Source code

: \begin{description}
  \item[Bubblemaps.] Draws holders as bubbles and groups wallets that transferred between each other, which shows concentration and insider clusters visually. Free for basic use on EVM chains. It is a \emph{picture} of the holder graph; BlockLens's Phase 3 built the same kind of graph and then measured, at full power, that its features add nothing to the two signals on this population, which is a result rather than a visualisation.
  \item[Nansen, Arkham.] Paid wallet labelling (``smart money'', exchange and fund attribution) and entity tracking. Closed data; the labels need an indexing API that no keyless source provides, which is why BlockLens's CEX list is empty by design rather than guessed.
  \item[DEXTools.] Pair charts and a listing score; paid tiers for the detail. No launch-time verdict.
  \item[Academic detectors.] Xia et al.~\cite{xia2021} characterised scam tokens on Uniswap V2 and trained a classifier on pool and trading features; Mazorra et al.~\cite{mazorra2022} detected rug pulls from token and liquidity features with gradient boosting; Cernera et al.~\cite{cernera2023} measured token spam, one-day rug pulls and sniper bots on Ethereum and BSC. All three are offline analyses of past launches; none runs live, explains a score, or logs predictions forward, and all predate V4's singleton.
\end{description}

· · · · · · ·

- Exercise aim:
Please reproduce exactly the lines above, beginning with the first and ending with the line that contains "No launch-time verdict.", and include nothing outside that range.

- Answer box:
Source code

: \begin{description}
  \item[Bubblemaps.] Draws holders as bubbles and groups wallets that transferred between each other, which shows concentration and insider clusters visually. Free for basic use on EVM chains. It is a \emph{picture} of the holder graph; BlockLens's Phase 3 built the same kind of graph and then measured, at full power, that its features add nothing to the two signals on this population, which is a result rather than a visualisation.
  \item[Nansen, Arkham.] Paid wallet labelling (``smart money'', exchange and fund attribution) and entity tracking. Closed data; the labels need an indexing API that no keyless source provides, which is why BlockLens's CEX list is empty by design rather than guessed.
  \item[DEXTools.] Pair charts and a listing score; paid tiers for the detail. No launch-time verdict.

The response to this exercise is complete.